Given records:
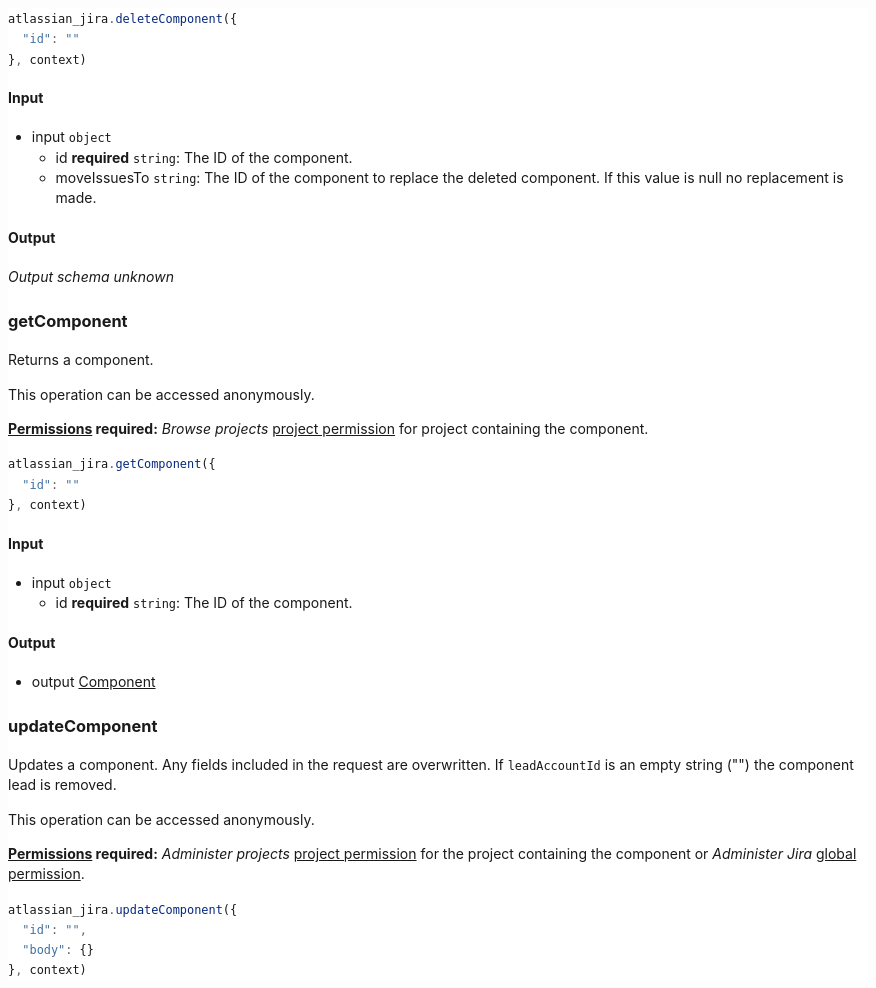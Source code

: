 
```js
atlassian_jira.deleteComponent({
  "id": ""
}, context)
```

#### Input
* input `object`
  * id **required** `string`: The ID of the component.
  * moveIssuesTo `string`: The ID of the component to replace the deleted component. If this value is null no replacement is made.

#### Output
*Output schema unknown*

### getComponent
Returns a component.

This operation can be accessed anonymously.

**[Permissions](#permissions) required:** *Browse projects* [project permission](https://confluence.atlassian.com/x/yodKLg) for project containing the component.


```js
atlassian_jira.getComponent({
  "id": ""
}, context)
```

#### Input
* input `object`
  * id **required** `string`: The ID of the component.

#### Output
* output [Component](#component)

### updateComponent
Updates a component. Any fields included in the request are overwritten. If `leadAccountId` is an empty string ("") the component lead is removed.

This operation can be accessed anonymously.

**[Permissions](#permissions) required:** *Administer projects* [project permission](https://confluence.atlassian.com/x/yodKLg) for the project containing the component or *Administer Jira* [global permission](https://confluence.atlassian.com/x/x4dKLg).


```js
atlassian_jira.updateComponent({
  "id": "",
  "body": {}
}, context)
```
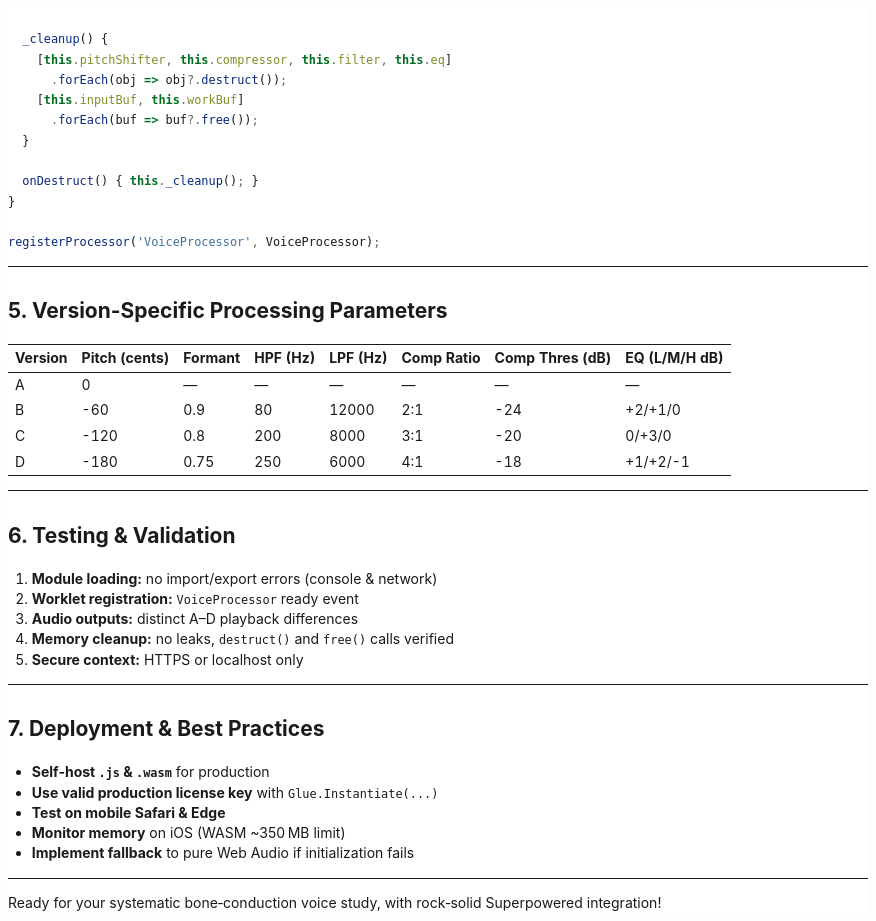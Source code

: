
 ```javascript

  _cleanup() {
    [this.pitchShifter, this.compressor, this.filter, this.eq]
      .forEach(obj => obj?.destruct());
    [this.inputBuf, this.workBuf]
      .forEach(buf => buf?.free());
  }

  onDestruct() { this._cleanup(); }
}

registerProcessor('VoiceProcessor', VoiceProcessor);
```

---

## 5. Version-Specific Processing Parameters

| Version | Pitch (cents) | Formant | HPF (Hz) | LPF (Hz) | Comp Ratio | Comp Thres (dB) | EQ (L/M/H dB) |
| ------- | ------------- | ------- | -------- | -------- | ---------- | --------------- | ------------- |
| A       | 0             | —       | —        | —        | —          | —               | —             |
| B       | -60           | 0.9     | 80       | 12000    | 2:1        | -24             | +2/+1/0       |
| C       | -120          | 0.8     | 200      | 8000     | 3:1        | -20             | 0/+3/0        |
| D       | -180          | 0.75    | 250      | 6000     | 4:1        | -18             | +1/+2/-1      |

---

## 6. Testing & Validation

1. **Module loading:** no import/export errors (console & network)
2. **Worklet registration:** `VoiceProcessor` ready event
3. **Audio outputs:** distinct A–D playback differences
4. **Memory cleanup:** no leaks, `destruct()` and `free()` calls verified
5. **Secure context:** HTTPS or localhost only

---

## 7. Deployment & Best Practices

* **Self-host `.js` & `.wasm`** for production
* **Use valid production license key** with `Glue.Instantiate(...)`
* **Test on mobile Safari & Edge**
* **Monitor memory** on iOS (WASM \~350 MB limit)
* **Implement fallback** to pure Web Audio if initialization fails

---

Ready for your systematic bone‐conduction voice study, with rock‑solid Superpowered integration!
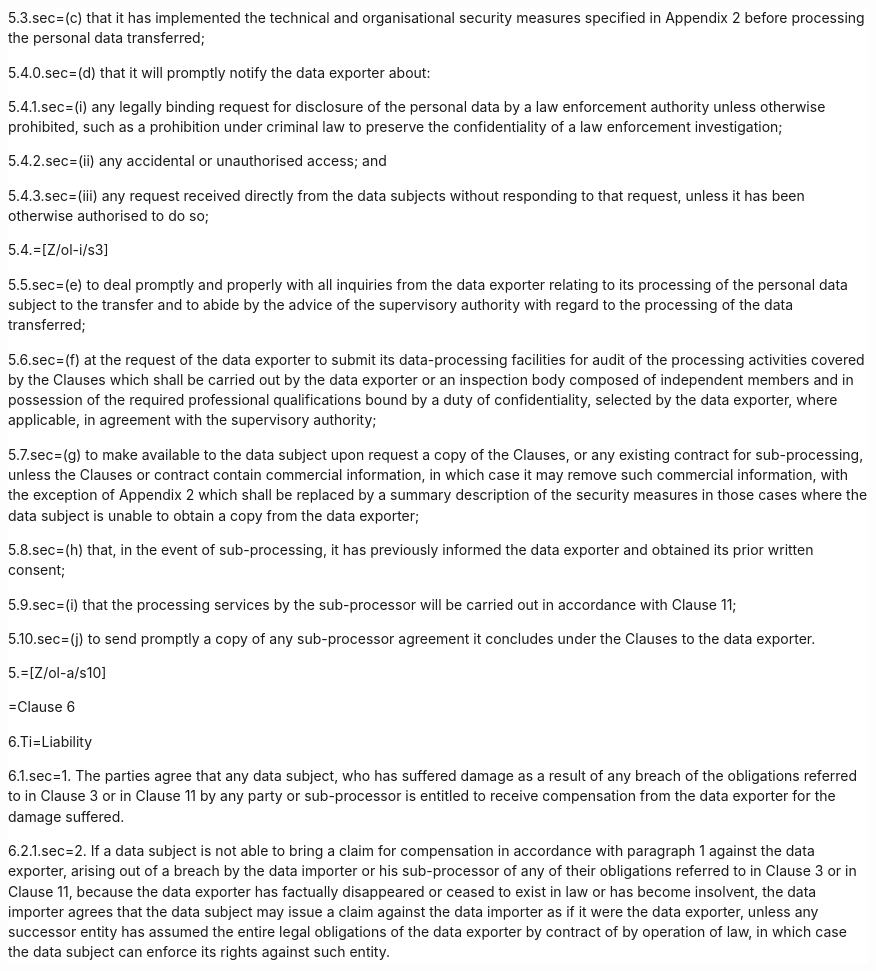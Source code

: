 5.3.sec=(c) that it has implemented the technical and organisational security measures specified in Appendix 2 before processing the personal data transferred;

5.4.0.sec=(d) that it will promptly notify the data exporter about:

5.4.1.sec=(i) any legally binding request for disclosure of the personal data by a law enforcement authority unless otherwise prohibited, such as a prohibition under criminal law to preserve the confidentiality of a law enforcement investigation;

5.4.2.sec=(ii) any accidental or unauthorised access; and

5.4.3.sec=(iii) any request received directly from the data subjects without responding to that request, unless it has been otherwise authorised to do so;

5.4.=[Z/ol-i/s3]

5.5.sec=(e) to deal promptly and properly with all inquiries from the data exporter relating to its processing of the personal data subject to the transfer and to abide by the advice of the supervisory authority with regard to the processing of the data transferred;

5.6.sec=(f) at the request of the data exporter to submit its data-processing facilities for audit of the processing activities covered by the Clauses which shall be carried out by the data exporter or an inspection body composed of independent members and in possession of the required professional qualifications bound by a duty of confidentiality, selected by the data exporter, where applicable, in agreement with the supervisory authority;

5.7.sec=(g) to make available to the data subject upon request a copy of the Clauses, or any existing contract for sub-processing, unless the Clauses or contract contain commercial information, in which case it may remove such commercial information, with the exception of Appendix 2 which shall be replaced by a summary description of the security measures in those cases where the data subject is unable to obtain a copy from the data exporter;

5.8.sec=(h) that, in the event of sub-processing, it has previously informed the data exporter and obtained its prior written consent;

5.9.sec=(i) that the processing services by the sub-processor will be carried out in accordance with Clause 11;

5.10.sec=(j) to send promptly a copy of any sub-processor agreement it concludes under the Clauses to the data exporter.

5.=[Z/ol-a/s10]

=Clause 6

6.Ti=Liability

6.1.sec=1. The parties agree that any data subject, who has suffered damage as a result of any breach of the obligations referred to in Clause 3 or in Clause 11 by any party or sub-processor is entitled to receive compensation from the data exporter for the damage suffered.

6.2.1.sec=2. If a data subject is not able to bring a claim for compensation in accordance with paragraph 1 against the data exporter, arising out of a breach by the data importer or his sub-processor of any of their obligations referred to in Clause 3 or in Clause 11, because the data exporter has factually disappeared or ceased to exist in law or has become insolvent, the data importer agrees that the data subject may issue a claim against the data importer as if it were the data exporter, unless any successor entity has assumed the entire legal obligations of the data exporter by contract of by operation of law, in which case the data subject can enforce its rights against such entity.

What to work on: Precisely the lines between those holding "5.4.2.sec=(ii) any accidental" and "5.6.sec=(f) at the", inclusive, are to be reproduced from the listing above, with nothing added.

Output below:
5.4.2.sec=(ii) any accidental or unauthorised access; and

5.4.3.sec=(iii) any request received directly from the data subjects without responding to that request, unless it has been otherwise authorised to do so;

5.4.=[Z/ol-i/s3]

5.5.sec=(e) to deal promptly and properly with all inquiries from the data exporter relating to its processing of the personal data subject to the transfer and to abide by the advice of the supervisory authority with regard to the processing of the data transferred;

5.6.sec=(f) at the request of the data exporter to submit its data-processing facilities for audit of the processing activities covered by the Clauses which shall be carried out by the data exporter or an inspection body composed of independent members and in possession of the required professional qualifications bound by a duty of confidentiality, selected by the data exporter, where applicable, in agreement with the supervisory authority;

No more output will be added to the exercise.